▶ **Items from a data source**
Start of Block

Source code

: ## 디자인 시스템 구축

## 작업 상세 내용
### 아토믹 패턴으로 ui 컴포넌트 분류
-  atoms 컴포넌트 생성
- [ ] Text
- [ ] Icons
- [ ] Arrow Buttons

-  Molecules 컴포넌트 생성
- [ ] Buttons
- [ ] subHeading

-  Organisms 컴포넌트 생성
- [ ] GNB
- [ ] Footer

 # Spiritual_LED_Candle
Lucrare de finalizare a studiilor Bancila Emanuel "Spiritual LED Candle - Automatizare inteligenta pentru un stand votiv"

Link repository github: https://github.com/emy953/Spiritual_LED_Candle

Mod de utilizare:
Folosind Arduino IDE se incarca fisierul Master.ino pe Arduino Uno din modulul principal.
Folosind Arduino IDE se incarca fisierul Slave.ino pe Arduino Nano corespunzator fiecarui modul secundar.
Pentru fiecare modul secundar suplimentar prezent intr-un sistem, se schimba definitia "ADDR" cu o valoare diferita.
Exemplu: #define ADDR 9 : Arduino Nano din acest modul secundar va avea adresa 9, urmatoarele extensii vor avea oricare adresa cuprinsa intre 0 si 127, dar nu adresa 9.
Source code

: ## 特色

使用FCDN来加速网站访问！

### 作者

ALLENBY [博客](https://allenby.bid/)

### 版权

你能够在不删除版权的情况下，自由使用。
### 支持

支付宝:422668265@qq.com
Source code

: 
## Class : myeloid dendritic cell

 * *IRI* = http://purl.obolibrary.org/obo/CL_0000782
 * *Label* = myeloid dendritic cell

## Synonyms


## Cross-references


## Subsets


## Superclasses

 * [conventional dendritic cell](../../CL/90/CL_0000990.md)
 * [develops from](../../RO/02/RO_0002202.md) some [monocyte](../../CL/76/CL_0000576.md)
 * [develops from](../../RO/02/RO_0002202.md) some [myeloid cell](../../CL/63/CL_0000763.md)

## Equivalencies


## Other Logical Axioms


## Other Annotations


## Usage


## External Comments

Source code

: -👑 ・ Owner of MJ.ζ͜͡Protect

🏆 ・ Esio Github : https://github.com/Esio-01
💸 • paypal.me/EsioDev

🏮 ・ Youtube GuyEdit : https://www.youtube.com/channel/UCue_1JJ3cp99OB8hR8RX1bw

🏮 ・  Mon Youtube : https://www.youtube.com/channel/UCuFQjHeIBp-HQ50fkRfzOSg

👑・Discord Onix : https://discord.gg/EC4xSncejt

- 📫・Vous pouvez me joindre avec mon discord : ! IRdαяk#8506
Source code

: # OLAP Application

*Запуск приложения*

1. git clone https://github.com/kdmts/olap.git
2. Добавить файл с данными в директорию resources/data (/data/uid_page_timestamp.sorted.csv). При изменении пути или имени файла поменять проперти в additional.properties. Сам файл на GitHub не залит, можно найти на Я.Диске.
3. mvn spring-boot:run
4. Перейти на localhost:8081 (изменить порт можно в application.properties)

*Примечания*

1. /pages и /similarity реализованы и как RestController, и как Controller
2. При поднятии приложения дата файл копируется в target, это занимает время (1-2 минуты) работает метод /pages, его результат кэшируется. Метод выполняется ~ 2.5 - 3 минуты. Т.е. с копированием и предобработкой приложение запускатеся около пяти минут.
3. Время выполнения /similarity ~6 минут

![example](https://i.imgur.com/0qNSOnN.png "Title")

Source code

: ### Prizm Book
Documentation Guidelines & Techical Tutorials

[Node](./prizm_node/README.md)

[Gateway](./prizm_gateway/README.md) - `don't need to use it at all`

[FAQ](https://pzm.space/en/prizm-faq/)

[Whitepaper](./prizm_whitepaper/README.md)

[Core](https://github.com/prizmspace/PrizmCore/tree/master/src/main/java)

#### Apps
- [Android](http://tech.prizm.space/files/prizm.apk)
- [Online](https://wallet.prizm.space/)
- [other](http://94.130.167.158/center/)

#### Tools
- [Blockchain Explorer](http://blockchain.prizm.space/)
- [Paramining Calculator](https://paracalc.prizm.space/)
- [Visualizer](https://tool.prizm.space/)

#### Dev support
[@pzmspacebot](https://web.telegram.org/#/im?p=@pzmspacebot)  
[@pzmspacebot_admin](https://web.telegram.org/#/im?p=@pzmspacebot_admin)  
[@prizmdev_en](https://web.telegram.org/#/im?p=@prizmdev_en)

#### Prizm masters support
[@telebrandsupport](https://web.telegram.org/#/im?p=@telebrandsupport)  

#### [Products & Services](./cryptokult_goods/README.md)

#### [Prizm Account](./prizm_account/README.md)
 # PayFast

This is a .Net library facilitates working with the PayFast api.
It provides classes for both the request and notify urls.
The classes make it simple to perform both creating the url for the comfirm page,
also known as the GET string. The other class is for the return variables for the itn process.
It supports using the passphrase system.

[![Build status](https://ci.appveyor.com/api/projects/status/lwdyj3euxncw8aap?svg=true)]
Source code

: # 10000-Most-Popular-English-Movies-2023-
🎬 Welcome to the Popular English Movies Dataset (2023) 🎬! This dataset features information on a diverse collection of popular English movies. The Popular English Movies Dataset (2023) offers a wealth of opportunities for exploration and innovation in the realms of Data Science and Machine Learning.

End of Block

▶ **Problem to work on**
Return all the data above, unaltered and complete.

▶ **Result**
Source code

: ## 디자인 시스템 구축

## 작업 상세 내용
### 아토믹 패턴으로 ui 컴포넌트 분류
-  atoms 컴포넌트 생성
- [ ] Text
- [ ] Icons
- [ ] Arrow Buttons

-  Molecules 컴포넌트 생성
- [ ] Buttons
- [ ] subHeading

-  Organisms 컴포넌트 생성
- [ ] GNB
- [ ] Footer

 # Spiritual_LED_Candle
Lucrare de finalizare a studiilor Bancila Emanuel "Spiritual LED Candle - Automatizare inteligenta pentru un stand votiv"

Link repository github: https://github.com/emy953/Spiritual_LED_Candle

Mod de utilizare:
Folosind Arduino IDE se incarca fisierul Master.ino pe Arduino Uno din modulul principal.
Folosind Arduino IDE se incarca fisierul Slave.ino pe Arduino Nano corespunzator fiecarui modul secundar.
Pentru fiecare modul secundar suplimentar prezent intr-un sistem, se schimba definitia "ADDR" cu o valoare diferita.
Exemplu: #define ADDR 9 : Arduino Nano din acest modul secundar va avea adresa 9, urmatoarele extensii vor avea oricare adresa cuprinsa intre 0 si 127, dar nu adresa 9.
Source code

: ## 特色

使用FCDN来加速网站访问！

### 作者

ALLENBY [博客](https://allenby.bid/)

### 版权

你能够在不删除版权的情况下，自由使用。
### 支持

支付宝:422668265@qq.com
Source code

: 
## Class : myeloid dendritic cell

 * *IRI* = http://purl.obolibrary.org/obo/CL_0000782
 * *Label* = myeloid dendritic cell

## Synonyms


## Cross-references


## Subsets


## Superclasses

 * [conventional dendritic cell](../../CL/90/CL_0000990.md)
 * [develops from](../../RO/02/RO_0002202.md) some [monocyte](../../CL/76/CL_0000576.md)
 * [develops from](../../RO/02/RO_0002202.md) some [myeloid cell](../../CL/63/CL_0000763.md)

## Equivalencies


## Other Logical Axioms


## Other Annotations


## Usage


## External Comments

Source code

: -👑 ・ Owner of MJ.ζ͜͡Protect

🏆 ・ Esio Github : https://github.com/Esio-01
💸 • paypal.me/EsioDev

🏮 ・ Youtube GuyEdit : https://www.youtube.com/channel/UCue_1JJ3cp99OB8hR8RX1bw

🏮 ・  Mon Youtube : https://www.youtube.com/channel/UCuFQjHeIBp-HQ50fkRfzOSg

👑・Discord Onix : https://discord.gg/EC4xSncejt

- 📫・Vous pouvez me joindre avec mon discord : ! IRdαяk#8506
Source code

: # OLAP Application

*Запуск приложения*

1. git clone https://github.com/kdmts/olap.git
2. Добавить файл с данными в директорию resources/data (/data/uid_page_timestamp.sorted.csv). При изменении пути или имени файла поменять проперти в additional.properties. Сам файл на GitHub не залит, можно найти на Я.Диске.
3. mvn spring-boot:run
4. Перейти на localhost:8081 (изменить порт можно в application.properties)

*Примечания*

1. /pages и /similarity реализованы и как RestController, и как Controller
2. При поднятии приложения дата файл копируется в target, это занимает время (1-2 минуты) работает метод /pages, его результат кэшируется. Метод выполняется ~ 2.5 - 3 минуты. Т.е. с копированием и предобработкой приложение запускатеся около пяти минут.
3. Время выполнения /similarity ~6 минут

![example](https://i.imgur.com/0qNSOnN.png "Title")

Source code

: ### Prizm Book
Documentation Guidelines & Techical Tutorials

[Node](./prizm_node/README.md)

[Gateway](./prizm_gateway/README.md) - `don't need to use it at all`

[FAQ](https://pzm.space/en/prizm-faq/)

[Whitepaper](./prizm_whitepaper/README.md)

[Core](https://github.com/prizmspace/PrizmCore/tree/master/src/main/java)

#### Apps
- [Android](http://tech.prizm.space/files/prizm.apk)
- [Online](https://wallet.prizm.space/)
- [other](http://94.130.167.158/center/)

#### Tools
- [Blockchain Explorer](http://blockchain.prizm.space/)
- [Paramining Calculator](https://paracalc.prizm.space/)
- [Visualizer](https://tool.prizm.space/)

#### Dev support
[@pzmspacebot](https://web.telegram.org/#/im?p=@pzmspacebot)  
[@pzmspacebot_admin](https://web.telegram.org/#/im?p=@pzmspacebot_admin)  
[@prizmdev_en](https://web.telegram.org/#/im?p=@prizmdev_en)

#### Prizm masters support
[@telebrandsupport](https://web.telegram.org/#/im?p=@telebrandsupport)  

#### [Products & Services](./cryptokult_goods/README.md)

#### [Prizm Account](./prizm_account/README.md)
 # PayFast

This is a .Net library facilitates working with the PayFast api.
It provides classes for both the request and notify urls.
The classes make it simple to perform both creating the url for the comfirm page,
also known as the GET string. The other class is for the return variables for the itn process.
It supports using the passphrase system.

[![Build status](https://ci.appveyor.com/api/projects/status/lwdyj3euxncw8aap?svg=true)]
Source code

: # 10000-Most-Popular-English-Movies-2023-
🎬 Welcome to the Popular English Movies Dataset (2023) 🎬! This dataset features information on a diverse collection of popular English movies. The Popular English Movies Dataset (2023) offers a wealth of opportunities for exploration and innovation in the realms of Data Science and Machine Learning.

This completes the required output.